- What to produce -
Each line of the records that includes "extra" should be found and copied.

[Plain-text document sources]
——

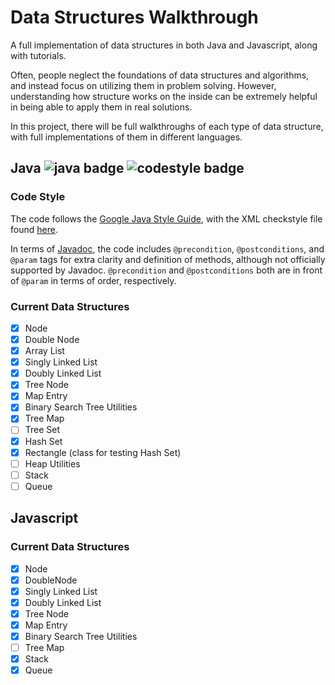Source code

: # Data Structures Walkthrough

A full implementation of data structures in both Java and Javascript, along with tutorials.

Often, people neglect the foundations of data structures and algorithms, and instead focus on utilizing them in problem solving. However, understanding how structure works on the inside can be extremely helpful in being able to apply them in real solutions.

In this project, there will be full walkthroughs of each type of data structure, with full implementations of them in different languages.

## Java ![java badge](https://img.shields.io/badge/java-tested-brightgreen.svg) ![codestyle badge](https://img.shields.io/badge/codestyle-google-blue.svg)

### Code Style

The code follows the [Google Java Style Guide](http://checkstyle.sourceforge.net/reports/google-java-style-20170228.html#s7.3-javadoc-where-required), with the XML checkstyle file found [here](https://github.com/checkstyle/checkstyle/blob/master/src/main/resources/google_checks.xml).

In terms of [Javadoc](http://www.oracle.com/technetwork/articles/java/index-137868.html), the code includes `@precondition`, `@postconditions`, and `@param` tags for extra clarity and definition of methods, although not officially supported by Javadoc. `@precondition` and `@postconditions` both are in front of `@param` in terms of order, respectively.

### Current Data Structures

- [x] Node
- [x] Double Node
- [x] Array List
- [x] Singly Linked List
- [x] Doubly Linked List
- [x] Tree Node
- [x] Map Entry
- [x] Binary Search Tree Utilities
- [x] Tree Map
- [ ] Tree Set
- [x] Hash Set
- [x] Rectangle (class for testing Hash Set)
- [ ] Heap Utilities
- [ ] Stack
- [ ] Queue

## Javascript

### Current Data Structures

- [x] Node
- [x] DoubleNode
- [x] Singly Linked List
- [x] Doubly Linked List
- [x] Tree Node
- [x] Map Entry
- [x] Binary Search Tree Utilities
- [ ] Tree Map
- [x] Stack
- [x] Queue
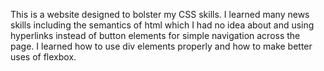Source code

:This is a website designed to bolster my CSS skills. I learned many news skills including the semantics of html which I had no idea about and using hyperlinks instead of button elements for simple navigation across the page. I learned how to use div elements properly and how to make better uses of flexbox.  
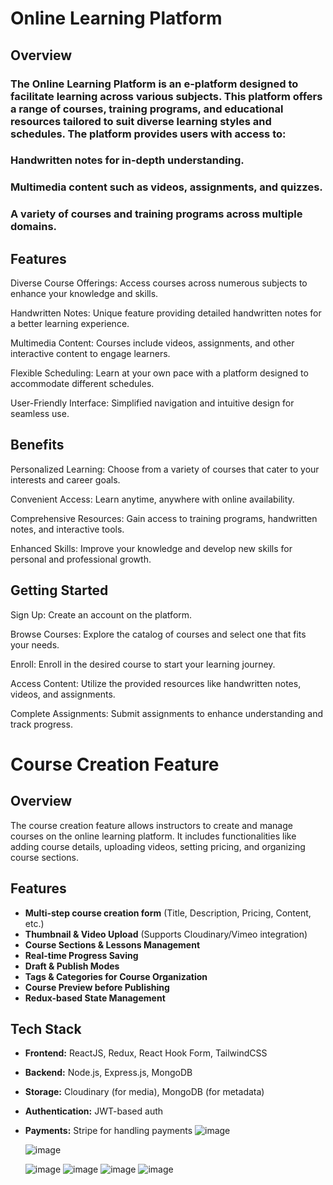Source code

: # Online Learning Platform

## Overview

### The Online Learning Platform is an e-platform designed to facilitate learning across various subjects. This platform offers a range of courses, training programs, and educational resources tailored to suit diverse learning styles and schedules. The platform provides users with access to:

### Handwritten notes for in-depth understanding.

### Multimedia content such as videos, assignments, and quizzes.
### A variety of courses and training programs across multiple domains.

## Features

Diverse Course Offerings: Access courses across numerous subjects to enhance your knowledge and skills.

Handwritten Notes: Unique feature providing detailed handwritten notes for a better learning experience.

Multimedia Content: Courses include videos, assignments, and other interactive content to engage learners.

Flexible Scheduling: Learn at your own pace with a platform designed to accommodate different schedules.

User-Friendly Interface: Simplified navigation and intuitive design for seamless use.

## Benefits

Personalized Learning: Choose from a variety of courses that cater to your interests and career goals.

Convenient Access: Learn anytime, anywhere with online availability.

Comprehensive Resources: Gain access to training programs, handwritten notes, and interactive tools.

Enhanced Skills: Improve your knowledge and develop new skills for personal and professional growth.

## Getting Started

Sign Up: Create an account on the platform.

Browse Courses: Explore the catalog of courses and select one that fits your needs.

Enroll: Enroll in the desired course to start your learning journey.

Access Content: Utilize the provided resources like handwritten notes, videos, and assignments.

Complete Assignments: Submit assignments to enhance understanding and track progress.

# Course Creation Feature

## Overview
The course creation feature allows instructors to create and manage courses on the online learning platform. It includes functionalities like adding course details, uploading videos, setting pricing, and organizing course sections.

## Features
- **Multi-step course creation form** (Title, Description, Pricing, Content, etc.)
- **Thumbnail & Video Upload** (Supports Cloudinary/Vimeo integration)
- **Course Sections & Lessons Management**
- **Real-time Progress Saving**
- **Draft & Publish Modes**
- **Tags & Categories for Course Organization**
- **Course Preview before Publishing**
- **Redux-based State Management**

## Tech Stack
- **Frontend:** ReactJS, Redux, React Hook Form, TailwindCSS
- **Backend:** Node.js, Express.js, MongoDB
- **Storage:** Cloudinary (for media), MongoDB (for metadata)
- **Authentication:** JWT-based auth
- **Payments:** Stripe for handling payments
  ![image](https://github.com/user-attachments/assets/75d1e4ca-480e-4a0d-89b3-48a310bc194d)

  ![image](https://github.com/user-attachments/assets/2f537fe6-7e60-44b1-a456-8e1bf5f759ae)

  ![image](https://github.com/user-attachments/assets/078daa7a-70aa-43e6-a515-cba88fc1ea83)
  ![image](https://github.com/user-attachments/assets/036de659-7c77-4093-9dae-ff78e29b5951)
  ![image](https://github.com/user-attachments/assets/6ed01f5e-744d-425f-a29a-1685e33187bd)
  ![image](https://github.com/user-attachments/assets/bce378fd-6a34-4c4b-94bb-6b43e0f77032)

——

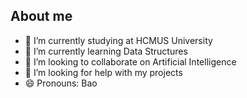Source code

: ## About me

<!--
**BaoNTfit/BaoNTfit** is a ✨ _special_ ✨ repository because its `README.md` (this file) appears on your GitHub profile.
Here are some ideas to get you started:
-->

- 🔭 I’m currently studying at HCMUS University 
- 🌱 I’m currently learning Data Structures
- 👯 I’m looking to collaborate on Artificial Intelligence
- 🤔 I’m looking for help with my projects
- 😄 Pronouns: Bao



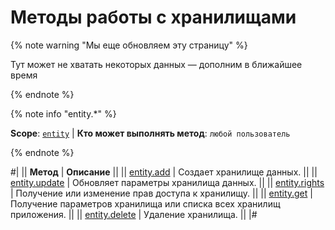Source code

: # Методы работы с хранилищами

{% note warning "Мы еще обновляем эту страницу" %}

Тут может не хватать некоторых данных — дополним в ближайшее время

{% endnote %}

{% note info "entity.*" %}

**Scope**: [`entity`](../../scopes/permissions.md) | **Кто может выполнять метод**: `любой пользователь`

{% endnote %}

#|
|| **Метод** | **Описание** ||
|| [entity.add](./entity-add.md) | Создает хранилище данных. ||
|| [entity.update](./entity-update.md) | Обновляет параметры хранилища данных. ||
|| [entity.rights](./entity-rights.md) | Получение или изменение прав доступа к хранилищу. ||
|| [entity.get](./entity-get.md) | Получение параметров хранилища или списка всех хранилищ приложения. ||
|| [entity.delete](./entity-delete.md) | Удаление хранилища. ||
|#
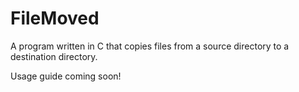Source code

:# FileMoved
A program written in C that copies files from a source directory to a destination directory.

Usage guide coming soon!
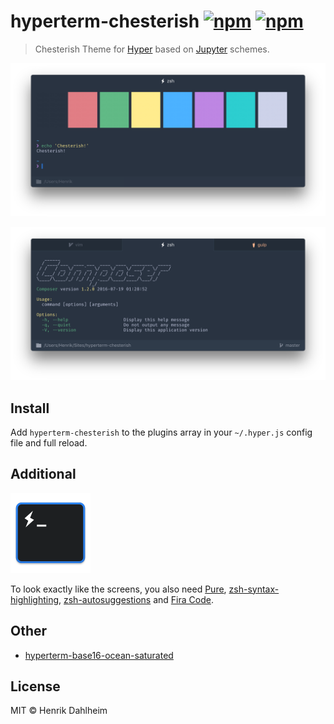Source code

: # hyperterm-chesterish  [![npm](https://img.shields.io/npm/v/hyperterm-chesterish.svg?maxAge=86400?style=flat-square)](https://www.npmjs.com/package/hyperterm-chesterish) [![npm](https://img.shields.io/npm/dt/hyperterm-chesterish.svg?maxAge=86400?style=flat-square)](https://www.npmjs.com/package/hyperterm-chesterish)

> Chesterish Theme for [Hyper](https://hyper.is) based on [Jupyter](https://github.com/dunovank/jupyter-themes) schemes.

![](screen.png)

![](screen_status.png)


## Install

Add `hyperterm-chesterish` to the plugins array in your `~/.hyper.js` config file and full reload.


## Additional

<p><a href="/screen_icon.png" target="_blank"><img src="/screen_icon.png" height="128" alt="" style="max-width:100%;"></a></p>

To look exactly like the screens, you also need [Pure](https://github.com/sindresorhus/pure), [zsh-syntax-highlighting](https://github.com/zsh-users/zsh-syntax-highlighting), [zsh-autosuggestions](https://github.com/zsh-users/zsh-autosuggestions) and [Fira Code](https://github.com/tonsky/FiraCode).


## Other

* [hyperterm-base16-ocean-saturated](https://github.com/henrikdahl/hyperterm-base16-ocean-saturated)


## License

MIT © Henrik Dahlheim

——

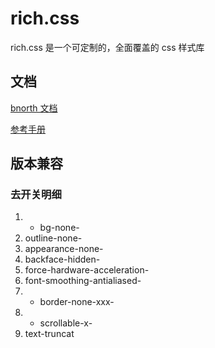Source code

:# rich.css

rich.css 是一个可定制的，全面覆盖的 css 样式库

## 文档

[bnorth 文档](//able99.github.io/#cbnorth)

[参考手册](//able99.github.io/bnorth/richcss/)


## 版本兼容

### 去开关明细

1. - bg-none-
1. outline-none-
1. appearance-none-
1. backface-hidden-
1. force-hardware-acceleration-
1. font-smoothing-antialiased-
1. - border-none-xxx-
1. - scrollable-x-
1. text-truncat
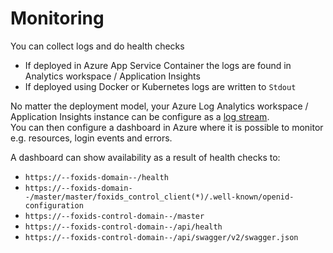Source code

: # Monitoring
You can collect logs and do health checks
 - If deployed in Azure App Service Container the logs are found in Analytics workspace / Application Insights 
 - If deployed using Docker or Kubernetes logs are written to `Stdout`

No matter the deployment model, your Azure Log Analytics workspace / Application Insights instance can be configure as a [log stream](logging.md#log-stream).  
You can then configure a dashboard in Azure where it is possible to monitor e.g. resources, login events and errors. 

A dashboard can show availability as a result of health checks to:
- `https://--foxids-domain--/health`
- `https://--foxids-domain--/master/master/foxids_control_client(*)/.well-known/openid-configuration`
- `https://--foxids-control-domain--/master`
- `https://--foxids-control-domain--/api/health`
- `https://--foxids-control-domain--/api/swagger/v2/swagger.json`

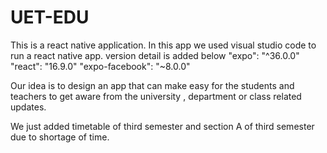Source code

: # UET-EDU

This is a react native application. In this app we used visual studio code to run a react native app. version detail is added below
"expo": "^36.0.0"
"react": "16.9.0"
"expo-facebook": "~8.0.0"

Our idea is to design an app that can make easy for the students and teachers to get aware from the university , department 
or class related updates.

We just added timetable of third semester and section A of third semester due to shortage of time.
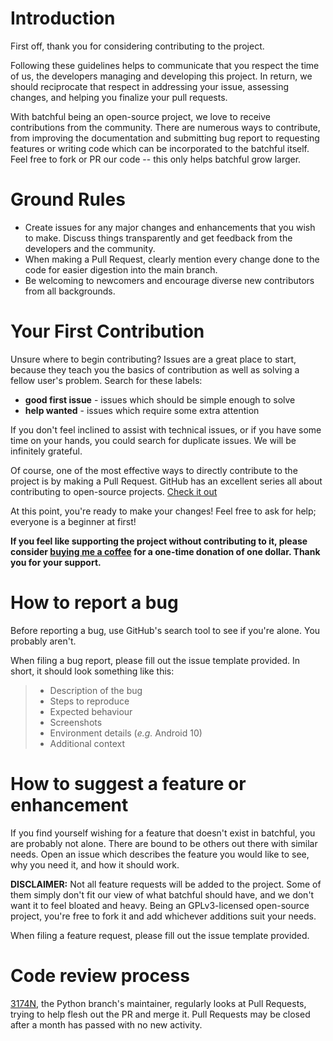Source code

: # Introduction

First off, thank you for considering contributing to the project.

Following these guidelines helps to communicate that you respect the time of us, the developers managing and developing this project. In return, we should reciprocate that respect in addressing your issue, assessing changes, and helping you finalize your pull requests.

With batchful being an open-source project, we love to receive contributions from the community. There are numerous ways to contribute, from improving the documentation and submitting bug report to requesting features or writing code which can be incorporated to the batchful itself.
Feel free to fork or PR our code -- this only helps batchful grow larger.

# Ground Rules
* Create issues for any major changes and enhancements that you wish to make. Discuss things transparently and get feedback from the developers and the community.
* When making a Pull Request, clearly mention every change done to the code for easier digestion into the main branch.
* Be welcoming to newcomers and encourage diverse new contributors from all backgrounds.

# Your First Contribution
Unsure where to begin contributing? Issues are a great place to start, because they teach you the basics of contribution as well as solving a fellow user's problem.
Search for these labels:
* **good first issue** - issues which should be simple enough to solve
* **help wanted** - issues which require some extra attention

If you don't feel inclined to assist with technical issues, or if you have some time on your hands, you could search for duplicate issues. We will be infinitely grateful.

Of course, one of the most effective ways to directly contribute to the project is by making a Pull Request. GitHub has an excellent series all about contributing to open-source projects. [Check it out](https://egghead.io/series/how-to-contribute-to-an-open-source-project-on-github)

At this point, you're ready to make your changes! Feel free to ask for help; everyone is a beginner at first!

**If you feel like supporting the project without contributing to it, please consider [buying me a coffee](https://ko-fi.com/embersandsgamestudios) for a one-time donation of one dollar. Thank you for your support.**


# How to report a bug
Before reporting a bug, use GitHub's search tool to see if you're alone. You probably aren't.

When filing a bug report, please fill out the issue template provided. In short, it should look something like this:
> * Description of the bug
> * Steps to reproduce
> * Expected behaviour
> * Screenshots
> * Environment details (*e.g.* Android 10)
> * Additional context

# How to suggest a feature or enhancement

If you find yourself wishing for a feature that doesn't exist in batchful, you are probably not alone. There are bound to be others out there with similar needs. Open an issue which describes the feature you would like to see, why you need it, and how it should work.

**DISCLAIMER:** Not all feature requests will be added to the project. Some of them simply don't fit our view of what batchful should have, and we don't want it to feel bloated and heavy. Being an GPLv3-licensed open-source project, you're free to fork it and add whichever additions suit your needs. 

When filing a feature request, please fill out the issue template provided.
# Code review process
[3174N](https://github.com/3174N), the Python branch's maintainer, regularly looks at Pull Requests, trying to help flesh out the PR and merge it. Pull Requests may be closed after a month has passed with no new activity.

——

- Finished exercise -
In terms of [Javadoc](http://www.oracle.com/technetwork/articles/java/index-137868.html), the code includes `@precondition`, `@postconditions`, and `@param` tags for extra clarity and definition of methods, although not officially supported by Javadoc. `@precondition` and `@postconditions` both are in front of `@param` in terms of order, respectively.
* **help wanted** - issues which require some extra attention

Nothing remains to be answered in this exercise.